STUDY MATERIAL >>
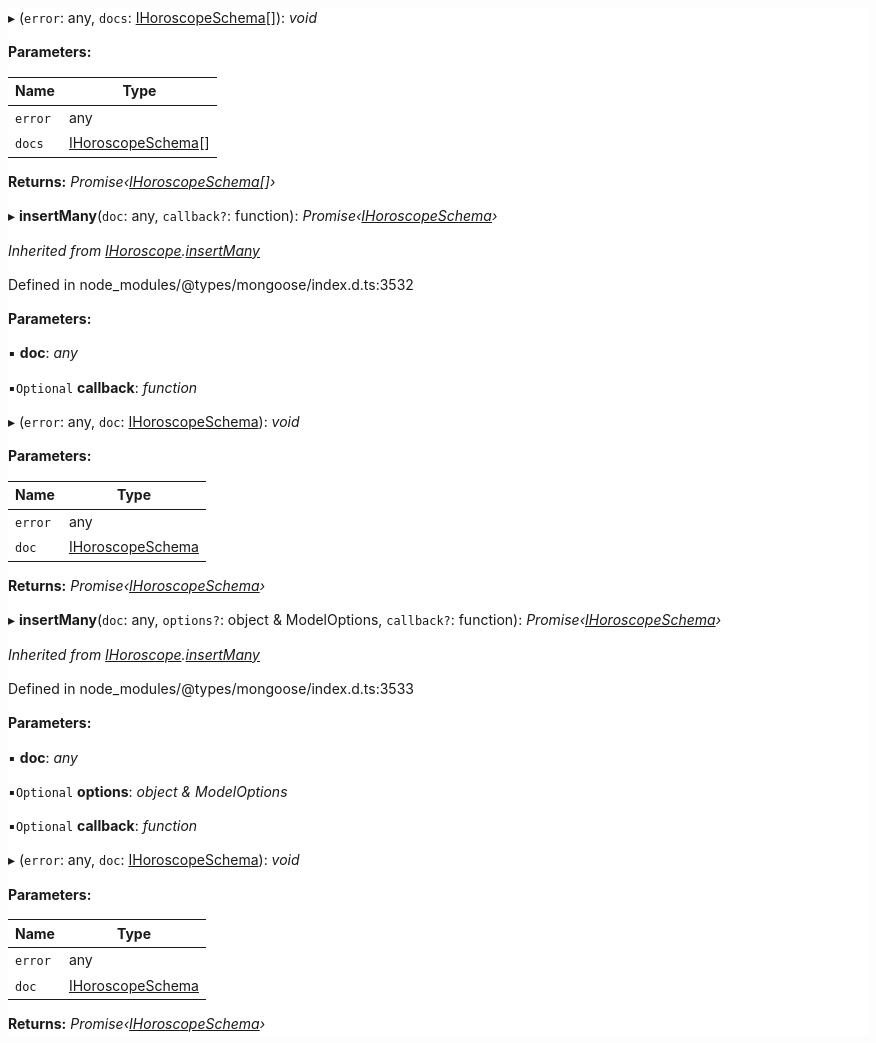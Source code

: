 ▸ (`error`: any, `docs`: [IHoroscopeSchema](_models_horoscope_.ihoroscopeschema.md)[]): *void*

**Parameters:**

Name | Type |
------ | ------ |
`error` | any |
`docs` | [IHoroscopeSchema](_models_horoscope_.ihoroscopeschema.md)[] |

**Returns:** *Promise‹[IHoroscopeSchema](_models_horoscope_.ihoroscopeschema.md)[]›*

▸ **insertMany**(`doc`: any, `callback?`: function): *Promise‹[IHoroscopeSchema](_models_horoscope_.ihoroscopeschema.md)›*

*Inherited from [IHoroscope](_models_horoscope_.ihoroscope.md).[insertMany](_models_horoscope_.ihoroscope.md#insertmany)*

Defined in node_modules/@types/mongoose/index.d.ts:3532

**Parameters:**

▪ **doc**: *any*

▪`Optional`  **callback**: *function*

▸ (`error`: any, `doc`: [IHoroscopeSchema](_models_horoscope_.ihoroscopeschema.md)): *void*

**Parameters:**

Name | Type |
------ | ------ |
`error` | any |
`doc` | [IHoroscopeSchema](_models_horoscope_.ihoroscopeschema.md) |

**Returns:** *Promise‹[IHoroscopeSchema](_models_horoscope_.ihoroscopeschema.md)›*

▸ **insertMany**(`doc`: any, `options?`: object & ModelOptions, `callback?`: function): *Promise‹[IHoroscopeSchema](_models_horoscope_.ihoroscopeschema.md)›*

*Inherited from [IHoroscope](_models_horoscope_.ihoroscope.md).[insertMany](_models_horoscope_.ihoroscope.md#insertmany)*

Defined in node_modules/@types/mongoose/index.d.ts:3533

**Parameters:**

▪ **doc**: *any*

▪`Optional`  **options**: *object & ModelOptions*

▪`Optional`  **callback**: *function*

▸ (`error`: any, `doc`: [IHoroscopeSchema](_models_horoscope_.ihoroscopeschema.md)): *void*

**Parameters:**

Name | Type |
------ | ------ |
`error` | any |
`doc` | [IHoroscopeSchema](_models_horoscope_.ihoroscopeschema.md) |

**Returns:** *Promise‹[IHoroscopeSchema](_models_horoscope_.ihoroscopeschema.md)›*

EXERCISE >> Drop the pictures and reproduce the rest of the entries above exactly.

SOLUTION FOR THIS TASK >>
Source code

: ▸ (`error`: any, `docs`: [IHoroscopeSchema](_models_horoscope_.ihoroscopeschema.md)[]): *void*

**Parameters:**

Name | Type |
------ | ------ |
`error` | any |
`docs` | [IHoroscopeSchema](_models_horoscope_.ihoroscopeschema.md)[] |

**Returns:** *Promise‹[IHoroscopeSchema](_models_horoscope_.ihoroscopeschema.md)[]›*

▸ **insertMany**(`doc`: any, `callback?`: function): *Promise‹[IHoroscopeSchema](_models_horoscope_.ihoroscopeschema.md)›*

*Inherited from [IHoroscope](_models_horoscope_.ihoroscope.md).[insertMany](_models_horoscope_.ihoroscope.md#insertmany)*

Defined in node_modules/@types/mongoose/index.d.ts:3532

**Parameters:**

▪ **doc**: *any*

▪`Optional`  **callback**: *function*

▸ (`error`: any, `doc`: [IHoroscopeSchema](_models_horoscope_.ihoroscopeschema.md)): *void*

**Parameters:**

Name | Type |
------ | ------ |
`error` | any |
`doc` | [IHoroscopeSchema](_models_horoscope_.ihoroscopeschema.md) |

**Returns:** *Promise‹[IHoroscopeSchema](_models_horoscope_.ihoroscopeschema.md)›*

▸ **insertMany**(`doc`: any, `options?`: object & ModelOptions, `callback?`: function): *Promise‹[IHoroscopeSchema](_models_horoscope_.ihoroscopeschema.md)›*

*Inherited from [IHoroscope](_models_horoscope_.ihoroscope.md).[insertMany](_models_horoscope_.ihoroscope.md#insertmany)*

Defined in node_modules/@types/mongoose/index.d.ts:3533

**Parameters:**

▪ **doc**: *any*

▪`Optional`  **options**: *object & ModelOptions*

▪`Optional`  **callback**: *function*

▸ (`error`: any, `doc`: [IHoroscopeSchema](_models_horoscope_.ihoroscopeschema.md)): *void*

**Parameters:**

Name | Type |
------ | ------ |
`error` | any |
`doc` | [IHoroscopeSchema](_models_horoscope_.ihoroscopeschema.md) |

**Returns:** *Promise‹[IHoroscopeSchema](_models_horoscope_.ihoroscopeschema.md)›*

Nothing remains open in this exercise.